TASK DIRECTIONS » From the entries below, copy every line holding the word "abierto".

────

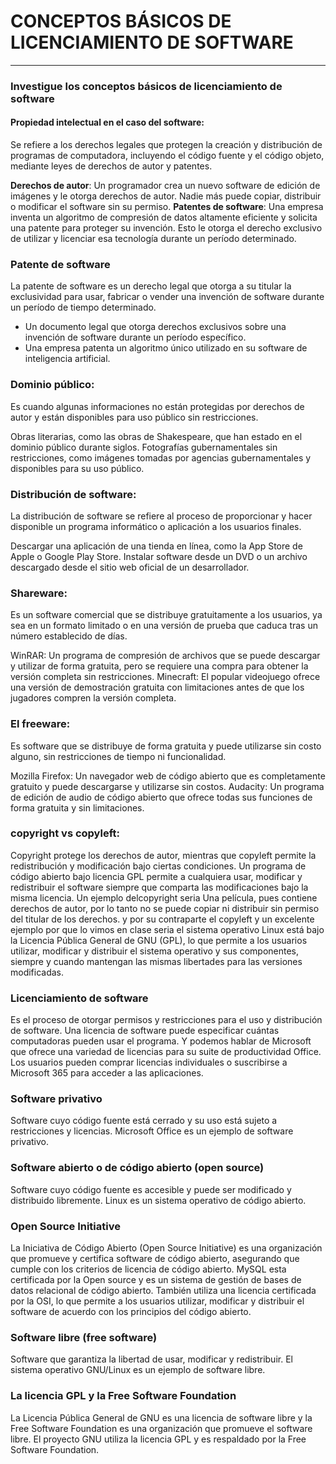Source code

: # CONCEPTOS BÁSICOS DE LICENCIAMIENTO DE SOFTWARE

----

### Investigue los conceptos básicos de licenciamiento de software

#### Propiedad intelectual en el caso del software: 

Se refiere a los derechos legales que protegen la creación y distribución de programas de computadora, incluyendo el código fuente y el código objeto, mediante leyes de derechos de autor y patentes.

**Derechos de autor**: Un programador crea un nuevo software de edición de imágenes y le otorga derechos de autor. Nadie más puede copiar, distribuir o modificar el software sin su permiso.
**Patentes de software**: Una empresa inventa un algoritmo de compresión de datos altamente eficiente y solicita una patente para proteger su invención. Esto le otorga el derecho exclusivo de utilizar y licenciar esa tecnología durante un período determinado.

### Patente de software

La patente de software es un derecho legal que otorga a su titular la exclusividad para usar, fabricar o vender una invención de software durante un período de tiempo determinado.
  - Un documento legal que otorga derechos exclusivos sobre una invención de software durante un período específico.
  - Una empresa patenta un algoritmo único utilizado en su software de inteligencia artificial.

### Dominio público: 

Es cuando algunas informaciones no están protegidas por derechos de autor y están disponibles para uso público sin restricciones.

Obras literarias, como las obras de Shakespeare, que han estado en el dominio público durante siglos.
Fotografías gubernamentales sin restricciones, como imágenes tomadas por agencias gubernamentales y disponibles para su uso público.

### Distribución de software:

La distribución de software se refiere al proceso de proporcionar y hacer disponible un programa informático o aplicación a los usuarios finales.

Descargar una aplicación de una tienda en línea, como la App Store de Apple o Google Play Store.
Instalar software desde un DVD o un archivo descargado desde el sitio web oficial de un desarrollador.

### Shareware:

Es un software comercial que se distribuye gratuitamente a los usuarios, ya sea en un formato limitado o en una versión de prueba que caduca tras un número establecido de días.

WinRAR: Un programa de compresión de archivos que se puede descargar y utilizar de forma gratuita, pero se requiere una compra para obtener la versión completa sin restricciones.
Minecraft: El popular videojuego ofrece una versión de demostración gratuita con limitaciones antes de que los jugadores compren la versión completa.

### El freeware:

Es software que se distribuye de forma gratuita y puede utilizarse sin costo alguno, sin restricciones de tiempo ni funcionalidad.

Mozilla Firefox: Un navegador web de código abierto que es completamente gratuito y puede descargarse y utilizarse sin costos.
Audacity: Un programa de edición de audio de código abierto que ofrece todas sus funciones de forma gratuita y sin limitaciones.


### copyright vs copyleft:

Copyright protege los derechos de autor, mientras que copyleft permite la redistribución y modificación bajo ciertas condiciones.
Un programa de código abierto bajo licencia GPL permite a cualquiera usar, modificar y redistribuir el software siempre que comparta las modificaciones bajo la misma licencia.
Un ejemplo delcopyright seria Una película, pues contiene derechos de autor, por lo tanto no se puede copiar ni distribuir sin permiso del titular de los derechos.
y por su contraparte el copyleft y un excelente ejemplo por que lo vimos en clase seria  el sistema operativo Linux está bajo la Licencia Pública General de GNU (GPL), lo que permite a los usuarios utilizar, modificar y distribuir el sistema operativo y sus componentes, siempre y cuando mantengan las mismas libertades para las versiones modificadas.

### Licenciamiento de software

Es el proceso de otorgar permisos y restricciones para el uso y distribución de software. Una licencia de software puede especificar cuántas computadoras pueden usar el programa.
Y podemos hablar de Microsoft que ofrece una variedad de licencias para su suite de productividad Office. Los usuarios pueden comprar licencias individuales o suscribirse a Microsoft 365 para acceder a las aplicaciones.

### Software privativo

Software cuyo código fuente está cerrado y su uso está sujeto a restricciones y licencias.
Microsoft Office es un ejemplo de software privativo.

### Software abierto o de código abierto (open source)

Software cuyo código fuente es accesible y puede ser modificado y distribuido libremente.
Linux es un sistema operativo de código abierto.

### Open Source Initiative

La Iniciativa de Código Abierto (Open Source Initiative) es una organización que promueve y certifica software de código abierto, asegurando que cumple con los criterios de licencia de código abierto.
MySQL esta certificada por la Open source y es un sistema de gestión de bases de datos relacional de código abierto. También utiliza una licencia certificada por la OSI, lo que permite a los usuarios utilizar, modificar y distribuir el software de acuerdo con los principios del código abierto.

### Software libre (free software)

Software que garantiza la libertad de usar, modificar y redistribuir.
El sistema operativo GNU/Linux es un ejemplo de software libre.

### La licencia GPL y la Free Software Foundation

La Licencia Pública General de GNU es una licencia de software libre y la Free Software Foundation es una organización que promueve el software libre.
El proyecto GNU utiliza la licencia GPL y es respaldado por la Free Software Foundation.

────

SOLVED EXERCISE »
Mozilla Firefox: Un navegador web de código abierto que es completamente gratuito y puede descargarse y utilizarse sin costos.
Audacity: Un programa de edición de audio de código abierto que ofrece todas sus funciones de forma gratuita y sin limitaciones.
Un programa de código abierto bajo licencia GPL permite a cualquiera usar, modificar y redistribuir el software siempre que comparta las modificaciones bajo la misma licencia.
### Software abierto o de código abierto (open source)
Linux es un sistema operativo de código abierto.
La Iniciativa de Código Abierto (Open Source Initiative) es una organización que promueve y certifica software de código abierto, asegurando que cumple con los criterios de licencia de código abierto.
MySQL esta certificada por la Open source y es un sistema de gestión de bases de datos relacional de código abierto. También utiliza una licencia certificada por la OSI, lo que permite a los usuarios utilizar, modificar y distribuir el software de acuerdo con los principios del código abierto.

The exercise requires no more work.